[What this task involves]:
Please reproduce each of the following entries exactly.

[Data supplied]:
※

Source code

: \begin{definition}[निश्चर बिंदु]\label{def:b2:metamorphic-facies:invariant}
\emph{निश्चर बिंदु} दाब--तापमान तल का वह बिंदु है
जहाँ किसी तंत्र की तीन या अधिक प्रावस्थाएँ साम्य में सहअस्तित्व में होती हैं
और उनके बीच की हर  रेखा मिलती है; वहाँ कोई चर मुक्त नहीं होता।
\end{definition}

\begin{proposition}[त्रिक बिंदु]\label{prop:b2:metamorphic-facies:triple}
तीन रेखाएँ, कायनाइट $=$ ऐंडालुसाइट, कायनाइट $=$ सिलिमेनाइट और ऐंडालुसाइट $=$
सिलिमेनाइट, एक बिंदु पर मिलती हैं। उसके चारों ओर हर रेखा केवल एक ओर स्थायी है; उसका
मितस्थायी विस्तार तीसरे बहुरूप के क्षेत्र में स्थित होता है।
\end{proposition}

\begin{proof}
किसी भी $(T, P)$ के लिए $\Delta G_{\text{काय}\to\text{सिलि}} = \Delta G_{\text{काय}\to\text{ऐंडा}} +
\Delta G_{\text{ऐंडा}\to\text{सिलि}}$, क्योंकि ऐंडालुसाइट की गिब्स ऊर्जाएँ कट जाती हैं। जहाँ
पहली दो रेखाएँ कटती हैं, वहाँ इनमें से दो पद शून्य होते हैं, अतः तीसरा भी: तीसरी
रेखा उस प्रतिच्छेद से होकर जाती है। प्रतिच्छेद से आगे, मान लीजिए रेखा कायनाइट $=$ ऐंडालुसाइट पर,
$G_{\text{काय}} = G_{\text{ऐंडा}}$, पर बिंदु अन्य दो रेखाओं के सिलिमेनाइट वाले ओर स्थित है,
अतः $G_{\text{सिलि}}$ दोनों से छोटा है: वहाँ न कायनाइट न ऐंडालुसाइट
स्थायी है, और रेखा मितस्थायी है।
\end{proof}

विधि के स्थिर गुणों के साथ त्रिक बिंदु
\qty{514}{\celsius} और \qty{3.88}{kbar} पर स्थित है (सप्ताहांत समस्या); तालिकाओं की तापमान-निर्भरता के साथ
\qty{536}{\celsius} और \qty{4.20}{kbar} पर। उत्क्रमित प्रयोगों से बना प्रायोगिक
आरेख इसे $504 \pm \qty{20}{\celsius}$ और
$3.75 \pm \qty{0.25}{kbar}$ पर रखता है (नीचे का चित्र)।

※

[Completed exercise]:
Source code

: \begin{definition}[निश्चर बिंदु]\label{def:b2:metamorphic-facies:invariant}
\emph{निश्चर बिंदु} दाब--तापमान तल का वह बिंदु है
जहाँ किसी तंत्र की तीन या अधिक प्रावस्थाएँ साम्य में सहअस्तित्व में होती हैं
और उनके बीच की हर  रेखा मिलती है; वहाँ कोई चर मुक्त नहीं होता।
\end{definition}

\begin{proposition}[त्रिक बिंदु]\label{prop:b2:metamorphic-facies:triple}
तीन रेखाएँ, कायनाइट $=$ ऐंडालुसाइट, कायनाइट $=$ सिलिमेनाइट और ऐंडालुसाइट $=$
सिलिमेनाइट, एक बिंदु पर मिलती हैं। उसके चारों ओर हर रेखा केवल एक ओर स्थायी है; उसका
मितस्थायी विस्तार तीसरे बहुरूप के क्षेत्र में स्थित होता है।
\end{proposition}

\begin{proof}
किसी भी $(T, P)$ के लिए $\Delta G_{\text{काय}\to\text{सिलि}} = \Delta G_{\text{काय}\to\text{ऐंडा}} +
\Delta G_{\text{ऐंडा}\to\text{सिलि}}$, क्योंकि ऐंडालुसाइट की गिब्स ऊर्जाएँ कट जाती हैं। जहाँ
पहली दो रेखाएँ कटती हैं, वहाँ इनमें से दो पद शून्य होते हैं, अतः तीसरा भी: तीसरी
रेखा उस प्रतिच्छेद से होकर जाती है। प्रतिच्छेद से आगे, मान लीजिए रेखा कायनाइट $=$ ऐंडालुसाइट पर,
$G_{\text{काय}} = G_{\text{ऐंडा}}$, पर बिंदु अन्य दो रेखाओं के सिलिमेनाइट वाले ओर स्थित है,
अतः $G_{\text{सिलि}}$ दोनों से छोटा है: वहाँ न कायनाइट न ऐंडालुसाइट
स्थायी है, और रेखा मितस्थायी है।
\end{proof}

विधि के स्थिर गुणों के साथ त्रिक बिंदु
\qty{514}{\celsius} और \qty{3.88}{kbar} पर स्थित है (सप्ताहांत समस्या); तालिकाओं की तापमान-निर्भरता के साथ
\qty{536}{\celsius} और \qty{4.20}{kbar} पर। उत्क्रमित प्रयोगों से बना प्रायोगिक
आरेख इसे $504 \pm \qty{20}{\celsius}$ और
$3.75 \pm \qty{0.25}{kbar}$ पर रखता है (नीचे का चित्र)।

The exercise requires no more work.